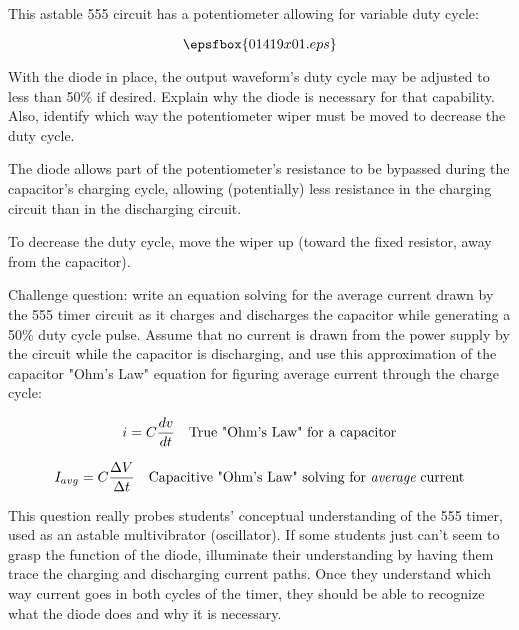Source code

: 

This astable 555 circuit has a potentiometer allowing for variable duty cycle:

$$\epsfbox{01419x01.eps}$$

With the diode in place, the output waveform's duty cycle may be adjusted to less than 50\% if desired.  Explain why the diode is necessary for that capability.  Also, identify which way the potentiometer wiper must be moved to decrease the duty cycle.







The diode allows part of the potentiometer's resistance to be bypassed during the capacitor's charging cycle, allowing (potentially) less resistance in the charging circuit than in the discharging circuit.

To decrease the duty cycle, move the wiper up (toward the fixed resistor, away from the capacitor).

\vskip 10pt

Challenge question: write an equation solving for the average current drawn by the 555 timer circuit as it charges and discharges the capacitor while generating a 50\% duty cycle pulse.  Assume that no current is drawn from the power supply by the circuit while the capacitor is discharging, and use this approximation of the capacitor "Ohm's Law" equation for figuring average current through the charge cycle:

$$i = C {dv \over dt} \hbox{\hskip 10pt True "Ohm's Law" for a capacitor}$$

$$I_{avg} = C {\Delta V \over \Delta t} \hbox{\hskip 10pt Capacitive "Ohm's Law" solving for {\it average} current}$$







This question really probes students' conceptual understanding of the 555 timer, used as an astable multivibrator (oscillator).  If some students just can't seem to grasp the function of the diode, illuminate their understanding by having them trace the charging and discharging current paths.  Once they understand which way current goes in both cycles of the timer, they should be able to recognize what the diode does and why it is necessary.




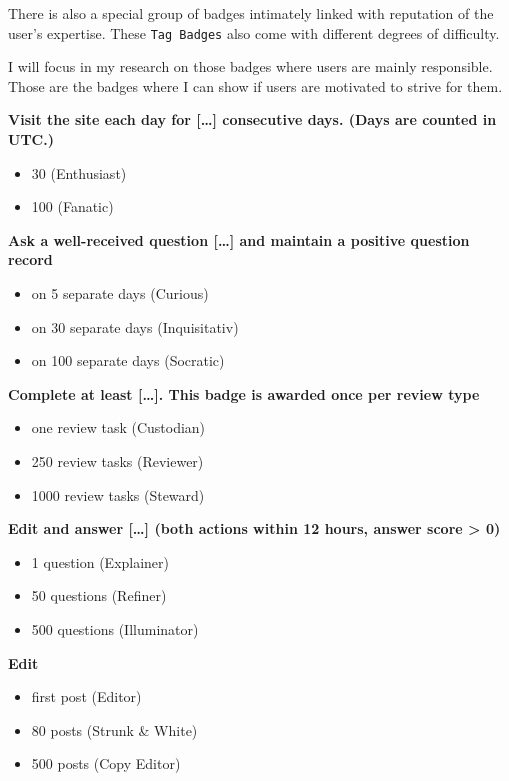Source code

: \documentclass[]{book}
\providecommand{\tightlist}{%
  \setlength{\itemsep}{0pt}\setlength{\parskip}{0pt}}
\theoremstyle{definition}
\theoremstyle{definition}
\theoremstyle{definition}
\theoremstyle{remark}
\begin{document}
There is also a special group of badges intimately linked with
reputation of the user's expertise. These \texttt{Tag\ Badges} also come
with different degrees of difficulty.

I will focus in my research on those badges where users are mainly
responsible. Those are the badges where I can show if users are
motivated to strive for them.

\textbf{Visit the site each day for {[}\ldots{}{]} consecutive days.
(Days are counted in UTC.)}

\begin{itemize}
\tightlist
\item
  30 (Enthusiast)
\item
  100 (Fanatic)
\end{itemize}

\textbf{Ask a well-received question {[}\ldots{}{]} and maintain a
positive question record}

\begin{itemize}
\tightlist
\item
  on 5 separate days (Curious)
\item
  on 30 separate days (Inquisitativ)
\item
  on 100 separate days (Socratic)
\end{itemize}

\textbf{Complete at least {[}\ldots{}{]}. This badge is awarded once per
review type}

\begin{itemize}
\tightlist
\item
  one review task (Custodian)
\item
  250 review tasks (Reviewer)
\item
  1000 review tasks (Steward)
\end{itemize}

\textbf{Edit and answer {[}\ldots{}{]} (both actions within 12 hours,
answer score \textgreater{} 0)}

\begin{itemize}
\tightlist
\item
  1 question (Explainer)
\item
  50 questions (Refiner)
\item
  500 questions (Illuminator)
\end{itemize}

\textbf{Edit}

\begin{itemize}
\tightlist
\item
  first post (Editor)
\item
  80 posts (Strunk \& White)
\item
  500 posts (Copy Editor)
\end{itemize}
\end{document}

--

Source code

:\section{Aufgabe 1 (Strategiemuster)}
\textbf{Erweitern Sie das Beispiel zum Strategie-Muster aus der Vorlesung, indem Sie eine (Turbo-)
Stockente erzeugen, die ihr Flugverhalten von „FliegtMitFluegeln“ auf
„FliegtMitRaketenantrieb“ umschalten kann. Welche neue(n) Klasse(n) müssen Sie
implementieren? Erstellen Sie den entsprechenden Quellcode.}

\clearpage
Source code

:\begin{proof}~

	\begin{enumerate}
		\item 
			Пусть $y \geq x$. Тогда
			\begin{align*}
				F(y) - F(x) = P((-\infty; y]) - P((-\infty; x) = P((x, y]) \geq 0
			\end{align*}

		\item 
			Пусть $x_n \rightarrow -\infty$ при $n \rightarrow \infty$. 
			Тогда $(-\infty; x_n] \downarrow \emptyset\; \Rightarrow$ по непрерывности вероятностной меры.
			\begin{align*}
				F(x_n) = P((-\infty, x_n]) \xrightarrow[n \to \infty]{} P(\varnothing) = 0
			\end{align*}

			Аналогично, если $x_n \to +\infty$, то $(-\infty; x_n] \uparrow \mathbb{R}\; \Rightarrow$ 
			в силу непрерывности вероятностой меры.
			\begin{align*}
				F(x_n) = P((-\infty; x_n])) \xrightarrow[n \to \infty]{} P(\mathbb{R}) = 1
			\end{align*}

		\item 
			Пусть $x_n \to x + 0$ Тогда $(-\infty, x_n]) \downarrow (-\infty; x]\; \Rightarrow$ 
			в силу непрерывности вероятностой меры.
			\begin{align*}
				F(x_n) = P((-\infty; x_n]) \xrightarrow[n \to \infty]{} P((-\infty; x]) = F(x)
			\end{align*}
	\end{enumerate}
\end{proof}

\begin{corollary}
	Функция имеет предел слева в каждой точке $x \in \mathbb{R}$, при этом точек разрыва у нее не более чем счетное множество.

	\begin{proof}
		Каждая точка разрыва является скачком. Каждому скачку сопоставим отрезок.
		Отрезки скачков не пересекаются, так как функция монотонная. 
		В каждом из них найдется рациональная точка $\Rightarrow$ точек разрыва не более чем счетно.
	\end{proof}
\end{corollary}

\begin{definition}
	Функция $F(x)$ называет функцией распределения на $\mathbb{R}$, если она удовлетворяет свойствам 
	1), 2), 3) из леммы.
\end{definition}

◆ WHAT YOU ARE ASKED TO DO ◆
The lines sought are those in the data above that include the string "duty"; copy each one.

◆ WRITTEN ANSWER ◆
This astable 555 circuit has a potentiometer allowing for variable duty cycle:
With the diode in place, the output waveform's duty cycle may be adjusted to less than 50\% if desired.  Explain why the diode is necessary for that capability.  Also, identify which way the potentiometer wiper must be moved to decrease the duty cycle.
To decrease the duty cycle, move the wiper up (toward the fixed resistor, away from the capacitor).
Challenge question: write an equation solving for the average current drawn by the 555 timer circuit as it charges and discharges the capacitor while generating a 50\% duty cycle pulse.  Assume that no current is drawn from the power supply by the circuit while the capacitor is discharging, and use this approximation of the capacitor "Ohm's Law" equation for figuring average current through the charge cycle:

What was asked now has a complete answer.